◆ **Exercise**
Find every line in the data that contains the word "reading". Return each of those lines.

◆ **Stored data**
····················
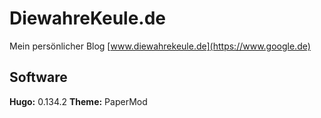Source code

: # DiewahreKeule.de
Mein persönlicher Blog
[www.diewahrekeule.de](https://www.google.de)

## Software
**Hugo:**   0.134.2
**Theme:**  PaperMod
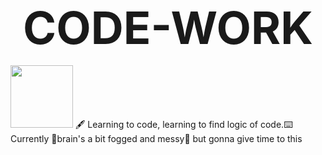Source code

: <body>
  <center><b style="font-size:72px;">CODE-WORK</b></center><br>
  <img src="https://upload.wikimedia.org/wikipedia/commons/1/19/C_Logo.png" onclick="github.com/retrobone/code-work/tree/main/dsa-c" width="100">
🖋️ Learning to code, learning to find logic of code.⌨️<br>
Currently 🧠brain's a bit fogged and messy🧠 but gonna give time to this
</body>
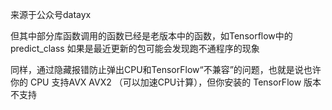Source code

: 来源于公众号datayx

但其中部分库函数调用的函数已经是老版本中的函数，如Tensorflow中的predict_class 如果是最近更新的包可能会发现跑不通程序的现象

同样，通过隐藏报错防止弹出CPU和TensorFlow“不兼容”的问题，也就是说也许你的 CPU 支持AVX AVX2 （可以加速CPU计算），但你安装的 TensorFlow 版本不支持

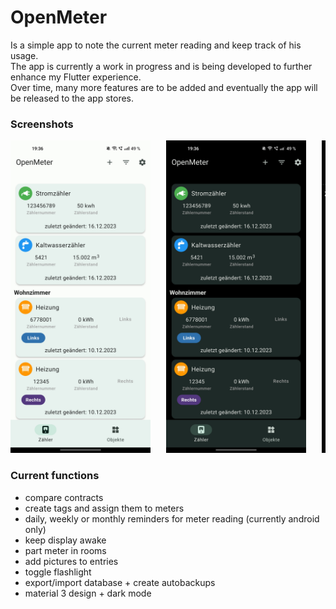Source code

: # OpenMeter

Is a simple app to note the current meter reading and keep track of his usage.
</br>
The app is currently a work in progress and is being developed to further enhance my Flutter experience.
</br>
Over time, many more features are to be added and eventually the app will be released to the app stores.

### Screenshots

<pre >
<img src="screenshots/light_mode.jpg" height="500" alt=""> &nbsp; <img src="screenshots/home_screen.jpg" height="500" alt=""> &nbsp; <img src="screenshots/details_screen.jpg" height="500" alt=""> &nbsp; <img src="screenshots/object_screen.jpg" height="500" alt="object screen with two rooms and one contract">  
</pre>

### Current functions

- compare contracts
- create tags and assign them to meters
- daily, weekly or monthly reminders for meter reading (currently android only)
- keep display awake
- part meter in rooms
- add pictures to entries
- toggle flashlight
- export/import database + create autobackups
- material 3 design + dark mode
····················
◆ **Response box**
Is a simple app to note the current meter reading and keep track of his usage.
- daily, weekly or monthly reminders for meter reading (currently android only)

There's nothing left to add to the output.